DIARIO DE PAQUILLO

Por Francisco Fernández Peláez · Marchador

Castigado sin siesta

SEGUIMOS a 30 grados y con una humedad tremenda, poco a poco me voy acostumbrando a este infierno. Hoy he forzado algo más en el rodaje matutino y he acabado tirándome literalmente la botella de agua por encima. Es lo más efectivo para combatir el calor. Por fin, echaré mi primera siesta. Cuando hago largos viajes, siempre paso varias jornadas castigado sin siesta para que mi cuerpo se acostumbre a dormir por las noches. Tras haber pasado tres días prácticamente adormilado por las esquinas del hotel -un poco más y acabo utilizando los palillos en vez de para comer, para ponérmelos en los ojos y poder mantenerme despierto- hoy por fin disfrutaré de la siesta. Qué gran invento. Parece que mi organismo ya ha cogido el ritmo, con tanto viaje cada vez me cuesta menos adaptarme a los cambios. Lo mejor es que a partir de ahora es cuando empezarán a salir los entrenos de calidad.

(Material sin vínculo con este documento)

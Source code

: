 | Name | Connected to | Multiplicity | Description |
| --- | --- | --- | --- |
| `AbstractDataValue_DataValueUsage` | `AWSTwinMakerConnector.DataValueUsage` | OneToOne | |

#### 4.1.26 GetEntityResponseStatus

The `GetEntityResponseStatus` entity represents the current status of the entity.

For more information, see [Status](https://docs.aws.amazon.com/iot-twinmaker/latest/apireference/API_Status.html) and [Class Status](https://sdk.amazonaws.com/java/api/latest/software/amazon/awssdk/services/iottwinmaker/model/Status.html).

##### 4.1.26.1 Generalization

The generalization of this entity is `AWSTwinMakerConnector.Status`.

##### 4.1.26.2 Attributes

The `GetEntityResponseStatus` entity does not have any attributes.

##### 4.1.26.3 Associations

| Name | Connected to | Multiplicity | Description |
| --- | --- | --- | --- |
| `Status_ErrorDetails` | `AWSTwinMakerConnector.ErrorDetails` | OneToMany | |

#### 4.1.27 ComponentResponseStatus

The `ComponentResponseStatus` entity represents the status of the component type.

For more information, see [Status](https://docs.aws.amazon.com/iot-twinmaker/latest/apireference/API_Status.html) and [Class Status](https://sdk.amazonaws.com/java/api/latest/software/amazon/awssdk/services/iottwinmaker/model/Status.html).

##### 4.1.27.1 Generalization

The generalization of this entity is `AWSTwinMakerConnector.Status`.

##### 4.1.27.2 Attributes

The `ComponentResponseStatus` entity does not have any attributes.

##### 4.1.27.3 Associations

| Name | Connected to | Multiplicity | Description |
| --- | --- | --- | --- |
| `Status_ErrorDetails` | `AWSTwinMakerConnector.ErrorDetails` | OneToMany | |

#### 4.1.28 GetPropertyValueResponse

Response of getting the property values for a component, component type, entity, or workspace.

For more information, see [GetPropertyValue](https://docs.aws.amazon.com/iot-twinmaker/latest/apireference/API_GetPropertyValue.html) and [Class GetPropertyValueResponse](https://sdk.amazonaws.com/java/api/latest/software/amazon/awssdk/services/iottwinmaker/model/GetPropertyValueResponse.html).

Gracias a los masajes y al rápido período de aclimatación, los primeros días de fatiga y cansancio han quedado atrás. Empiezo a recobrar magníficas sensaciones sobre la pista. En el hotel nos tratan estupendamente. La limpieza es uno de los puntos fuertes de los japoneses, hasta el punto de que una vez han limpiado de buena mañana nuestras habitaciones, toca pasar revista, una tarea de la que se encarga una mujer mayor, que trabaja en el Ichibata. Menudo susto me llevé ayer cuando entré en la habitación y me encontré a esta empleada revisando minuciosamente que todo estuviera perfecto, hasta el más mínimo detalle, desde la doblez de las sábanas hasta la rejilla de las ventanas. Y eso que yo me creía algo perfeccionista.